Dopo la morte di Bin Laden nel 2011, Joaquín Guzman Loera, “el Chapo” (il piccoletto), 60 anni, era diventato il ricercato numero uno perché guidava una gigantesca organizzazione narcos, il cartello di Sinaloa, che controlla circa il 30 percento della droga che si consuma negli Stati Uniti e la metà di tutta quella che viene prodotta o passa per il Messico. Secondo l’Economist, le coltivazioni di droga (soprattutto marijuana ma anche coca) del Cartello coprono in Messico un territorio di 60mila chilometri quadrati, superficie pari a tutto il Costarica.

Guzman è figlio di una famiglia di contadini poveri delle montagne della sierra di Sinaloa – uno Stato messicano a nord ovest di Città del Messico sull’Oceano Pacifico -. Suo padre coltivava oppio ma la leggenda vuole che da bambino el Chapo fosse un venditore ambulante di arance, caramelle e bevande gassate. Poi, appena adolescente, iniziò a lavorare nelle coltivazioni illegali di marijuana fino a diventare il Padrino di un Cartello narcos che, grazie a lui, funziona come una multinazionale: compra cocaina in Colombia, in Perù e in Bolivia, ed eroina in Afghanistan, e le fa arrivare negli Stati Uniti, ossia sul mercato di consumatori di droga più grande del mondo.

el Chapo e gli arresti

La prima volta el Chapo venne arrestato nel 1993, in Guatemala.
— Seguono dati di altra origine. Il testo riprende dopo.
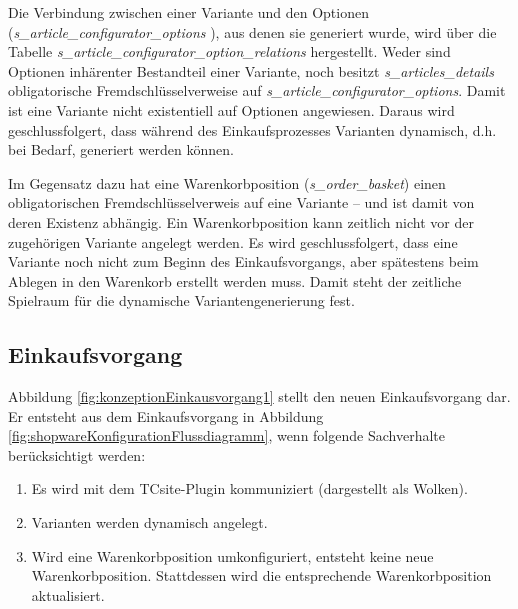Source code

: \documentclass[11pt, a4paper, titlepage, listof=totoc, bibliography=totoc, index=totoc, twoside, openright, headings=normal]{scrreprt}
\begin{document}
Die Verbindung zwischen einer Variante und den Optionen (\emph{s\_article\_configurator\_options }), aus denen sie generiert wurde, wird über die Tabelle \emph{s\_article\_configurator\_option\_relations} hergestellt. Weder sind Optionen inhärenter Bestandteil einer Variante, noch besitzt \emph{s\_articles\_details} obligatorische Fremdschlüsselverweise auf \emph{s\_article\_configurator\_options}. Damit ist eine Variante nicht existentiell auf Optionen angewiesen. Daraus wird geschlussfolgert, dass während des Einkaufsprozesses Varianten dynamisch, d.h. bei Bedarf, generiert werden können.

Im Gegensatz dazu hat eine Warenkorbposition (\emph{s\_order\_basket}) einen obligatorischen Fremdschlüsselverweis auf eine Variante -- und ist damit von deren Existenz abhängig. Ein Warenkorbposition kann zeitlich nicht vor der zugehörigen Variante angelegt werden. Es wird geschlussfolgert, dass eine Variante noch nicht zum Beginn des Einkaufsvorgangs, aber spätestens beim Ablegen in den Warenkorb erstellt werden muss. Damit steht der zeitliche Spielraum für die dynamische Variantengenerierung fest.

\subsection{Einkaufsvorgang}
Abbildung \ref{fig:konzeptionEinkausvorgang1} stellt den neuen Einkaufsvorgang dar. Er entsteht aus dem Einkaufsvorgang in Abbildung \ref{fig:shopwareKonfigurationFlussdiagramm}, wenn folgende Sachverhalte berücksichtigt werden:
\begin{enumerate}
\item Es wird mit dem TCsite-Plugin kommuniziert (dargestellt als Wolken).
\item Varianten werden dynamisch angelegt.
\item Wird eine Warenkorbposition umkonfiguriert, entsteht keine neue Warenkorbposition. Stattdessen wird die entsprechende Warenkorbposition aktualisiert.
\end{enumerate}
\end{document}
E rimase in carcere per sette anni. La sua prima fuga fu molto spettacolare, come in un film scappò nascosto nel furgoncino della lavanderia. Era il gennaio del 2001. Nei tredici anni successivi, Guzman si dedicò a sviluppare la sua multinazionale del crimine organizzato e alle grandi guerre per il controllo del narcotraffico contro gli altri cartelli messicani. Un affare da 70mila morti almeno. Nel 2008 i rivali gli uccisero un figlio, Edgar, in una sparatoria, mentre usciva da un cinema a Culiacan, la capitale dello Stato di Sinaloa.

Quelli prima della seconda cattura, nel febbraio del 2014, sono gli anni in cui cresce la sua leggenda di criminale gentiluomo che la polizia messicana non riesce mai a prendere. A Sinaloa raccontano che quando appariva all’improvviso in qualche ristorante di lusso, le sue guardie del corpo requisivano i cellulari a tutti i presenti ma lui ordinava di pagare la cena per tutti e offriva anche cognac. La seconda fuga, due anni fa, fu ancora più spettacolare della prima. Guzman fuggì grazie a un tunnel costruito fino alla doccia della sua cella.

Troppo narcisista

Poi s’invaghi di un’attrice di telenovelas, Kate del Castillo, che lo convinse a incontrare Sean Penn per discutere  di un film sulla sua vita. Fu un errore da dilettante narcisista che mise esercito e polizia sulle sue tracce. L’8 gennaio del 2016 lo catturarono di nuovo per l’ultima volta. In questi mesi i suoi avvocati hanno combattuto in ogni modo contro l’estradizione chiesta dagli Stati Uniti, fino a ieri sera quando dalla prigione di Ciudad Juarez, el Chapo è stato messo su un aereo diretto a New York per essere processato negli Stati Uniti. El Chapo Guzman si è sposato tre volte e ha nove figli. L’ultima moglie, Emma Coronel, una ex reginetta di bellezza che ha quasi quarant’anni meno di lui, ha partorito nel 2011 a Los Angeles, gli ultimi due suoi figli, che sono americani.

Molti in Messico erano convinti che non sarebbe mai stato estradato perché nei suoi anni da Signore della droga Guzman ha corrotto politici e magistrati e finanziato campagne elettorali. E al processo potrebbe rivelare qualche segreto inconfessabile per l’élite politica messicana.